EXERCISE –
Among the records below, find each line containing the word "dependency" and copy it.
______________________________
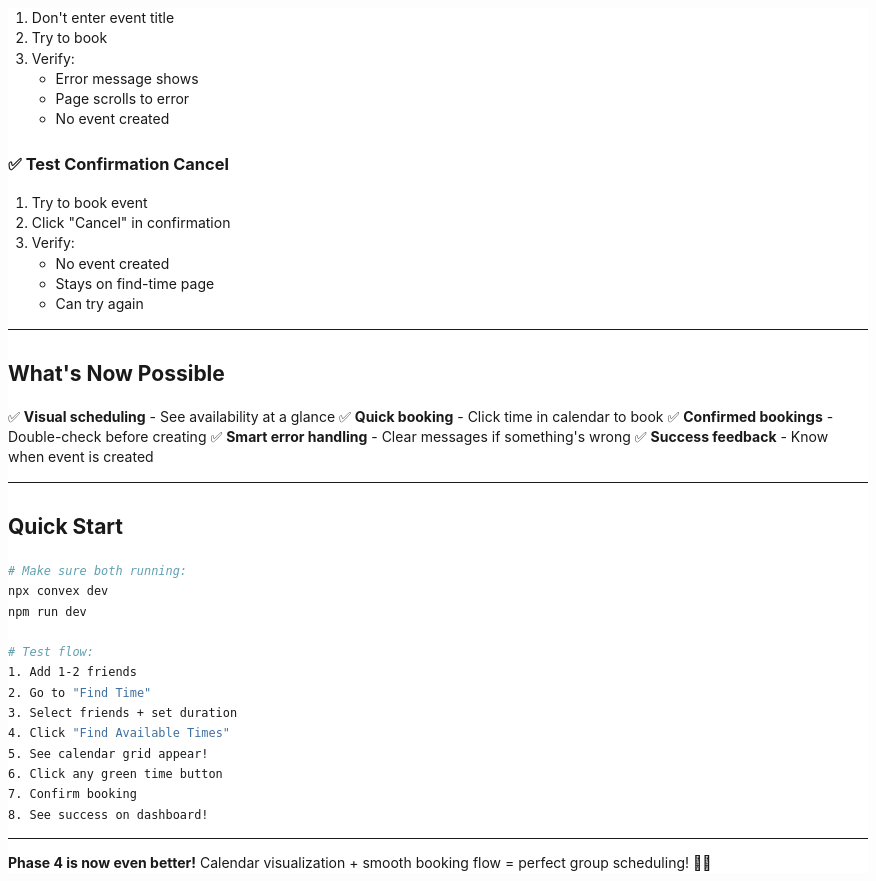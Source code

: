 1. Don't enter event title
2. Try to book
3. Verify:
   - Error message shows
   - Page scrolls to error
   - No event created

### ✅ Test Confirmation Cancel

1. Try to book event
2. Click "Cancel" in confirmation
3. Verify:
   - No event created
   - Stays on find-time page
   - Can try again

---

## What's Now Possible

✅ **Visual scheduling** - See availability at a glance
✅ **Quick booking** - Click time in calendar to book
✅ **Confirmed bookings** - Double-check before creating
✅ **Smart error handling** - Clear messages if something's wrong
✅ **Success feedback** - Know when event is created

---

## Quick Start

```bash
# Make sure both running:
npx convex dev
npm run dev

# Test flow:
1. Add 1-2 friends
2. Go to "Find Time"
3. Select friends + set duration
4. Click "Find Available Times"
5. See calendar grid appear!
6. Click any green time button
7. Confirm booking
8. See success on dashboard!
```

---

**Phase 4 is now even better!** Calendar visualization + smooth booking flow = perfect group scheduling! 🎉📅

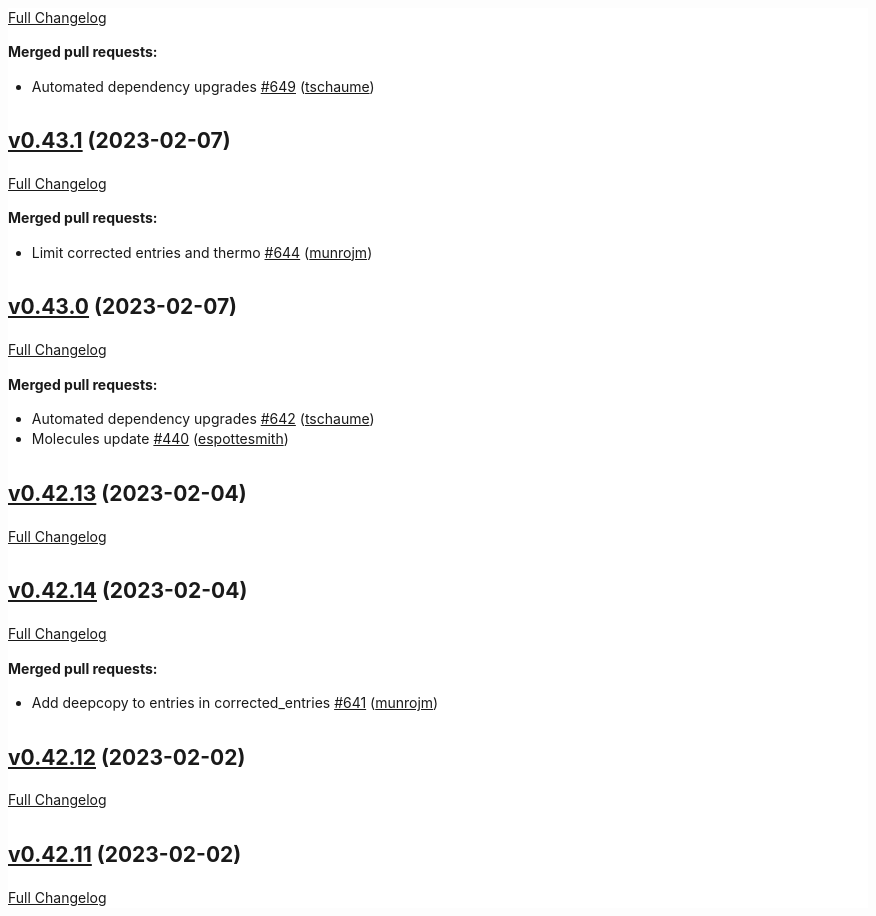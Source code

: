 [Full Changelog](https://github.com/materialsproject/emmet/compare/v0.43.1...v0.43.2)

**Merged pull requests:**

- Automated dependency upgrades [\#649](https://github.com/materialsproject/emmet/pull/649) ([tschaume](https://github.com/tschaume))

## [v0.43.1](https://github.com/materialsproject/emmet/tree/v0.43.1) (2023-02-07)

[Full Changelog](https://github.com/materialsproject/emmet/compare/v0.43.0...v0.43.1)

**Merged pull requests:**

- Limit corrected entries and thermo [\#644](https://github.com/materialsproject/emmet/pull/644) ([munrojm](https://github.com/munrojm))

## [v0.43.0](https://github.com/materialsproject/emmet/tree/v0.43.0) (2023-02-07)

[Full Changelog](https://github.com/materialsproject/emmet/compare/v0.42.13...v0.43.0)

**Merged pull requests:**

- Automated dependency upgrades [\#642](https://github.com/materialsproject/emmet/pull/642) ([tschaume](https://github.com/tschaume))
- Molecules update [\#440](https://github.com/materialsproject/emmet/pull/440) ([espottesmith](https://github.com/espottesmith))

## [v0.42.13](https://github.com/materialsproject/emmet/tree/v0.42.13) (2023-02-04)

[Full Changelog](https://github.com/materialsproject/emmet/compare/v0.42.14...v0.42.13)

## [v0.42.14](https://github.com/materialsproject/emmet/tree/v0.42.14) (2023-02-04)

[Full Changelog](https://github.com/materialsproject/emmet/compare/v0.42.12...v0.42.14)

**Merged pull requests:**

- Add deepcopy to entries in corrected\_entries [\#641](https://github.com/materialsproject/emmet/pull/641) ([munrojm](https://github.com/munrojm))

## [v0.42.12](https://github.com/materialsproject/emmet/tree/v0.42.12) (2023-02-02)

[Full Changelog](https://github.com/materialsproject/emmet/compare/v0.42.11...v0.42.12)

## [v0.42.11](https://github.com/materialsproject/emmet/tree/v0.42.11) (2023-02-02)

[Full Changelog](https://github.com/materialsproject/emmet/compare/v0.42.10...v0.42.11)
______________________________
EXERCISE RESULT –
- Automated dependency upgrades [\#649](https://github.com/materialsproject/emmet/pull/649) ([tschaume](https://github.com/tschaume))
- Automated dependency upgrades [\#642](https://github.com/materialsproject/emmet/pull/642) ([tschaume](https://github.com/tschaume))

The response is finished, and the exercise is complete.